We were only staying for a pint, but that plan was quickly derailed when the bartender came over with shots of whiskey for everyone, including himself.  He had overheard someone wish me a happy birthday and rushed over right away with a full tray.  I’m never one to turn down a gift so we all threw them back and ordered another pint.  By this time a few fashionably late friends showed up for their first draught, and that’s where trouble kicks in.  The person midway through a drink is often bamboozled into ordering “just one more” by the latecomers who are just getting started; we’ve all fallen for it.  Not that there’s anything wrong with that, trouble is far from a bad thing.  It means you’re going to have one of those nights that will come up later in life when you get together with your cronies and reminisce about how amazing that night was.

After 3 or 4 pints we had lost a few more people who had other commitments (which I’m sure they showed up for, drunk) and it was time to move on to the next part of the evening.  A few guys had a party to go to on Laval Street and they invited the rest of us to join later.  I was starving by this point and I needed some food immediately.  Three of us went to an Asian run, Italian restaurant on St. Denis.  The food was awful but I ate it anyway.  My rule is never to go out on an empty stomach.  A steak would have been better, but like sediment, I settled.  I had no choice.
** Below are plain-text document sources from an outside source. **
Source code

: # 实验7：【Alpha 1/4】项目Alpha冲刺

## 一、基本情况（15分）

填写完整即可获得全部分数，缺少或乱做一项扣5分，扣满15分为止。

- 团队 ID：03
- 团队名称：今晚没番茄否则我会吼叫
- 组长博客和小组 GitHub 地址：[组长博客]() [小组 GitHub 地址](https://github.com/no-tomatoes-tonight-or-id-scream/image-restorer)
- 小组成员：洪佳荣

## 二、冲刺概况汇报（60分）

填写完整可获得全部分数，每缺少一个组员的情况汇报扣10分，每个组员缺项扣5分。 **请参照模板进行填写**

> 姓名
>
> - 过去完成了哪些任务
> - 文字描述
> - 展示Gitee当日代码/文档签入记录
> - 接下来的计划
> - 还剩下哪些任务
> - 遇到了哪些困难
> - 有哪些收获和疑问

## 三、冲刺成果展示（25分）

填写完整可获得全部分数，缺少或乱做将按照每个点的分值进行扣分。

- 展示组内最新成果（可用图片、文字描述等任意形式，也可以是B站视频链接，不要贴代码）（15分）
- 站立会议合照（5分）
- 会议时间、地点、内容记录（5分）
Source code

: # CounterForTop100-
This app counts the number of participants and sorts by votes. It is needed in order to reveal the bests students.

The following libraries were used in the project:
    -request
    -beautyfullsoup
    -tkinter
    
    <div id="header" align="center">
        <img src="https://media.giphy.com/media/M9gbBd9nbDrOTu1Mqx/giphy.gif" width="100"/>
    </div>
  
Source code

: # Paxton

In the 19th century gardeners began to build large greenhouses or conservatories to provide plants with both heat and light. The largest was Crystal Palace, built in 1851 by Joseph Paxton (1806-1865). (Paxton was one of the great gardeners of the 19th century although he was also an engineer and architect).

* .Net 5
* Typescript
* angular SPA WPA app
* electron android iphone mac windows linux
After dinner, we crashed the party on Laval Street for a drink before continuing on to the next stop of the evening, the Gogo Lounge.  This funky little lounge/dance bar has been around since I can remember.  It has been modernized (good-bye record menus, hello giant plastic fruit hanging from the ceiling) but it still retains some of the nostalgic charm from earlier days.  We ordered some of the more questionable drinks (white crème de menthe, gross) and stayed out until 3am.  The crowd was great, except for one guy who tried to pimp off one of his “girls” onto a friend of mine.  The guy was bad news in a small package; four foot seven and 30 pounds soaking wet (that included the gigantic Gucci belt buckle he was proudly showing off).  Though it wasn’t much of a challenge, I stared him down and he scampered away with his hos in tow and that was our cue to leave.  We knew the evening wouldn’t get better than that.

After a few minutes at coat check, we wrangled up our jackets and made our way to the door.   We walked out of the bar onto St. Laurent, into the cool night air and another night of “just one pint” had come to an end.  After a quick poutine with my friends, I bid them good night before hopping into a cab and making my way home.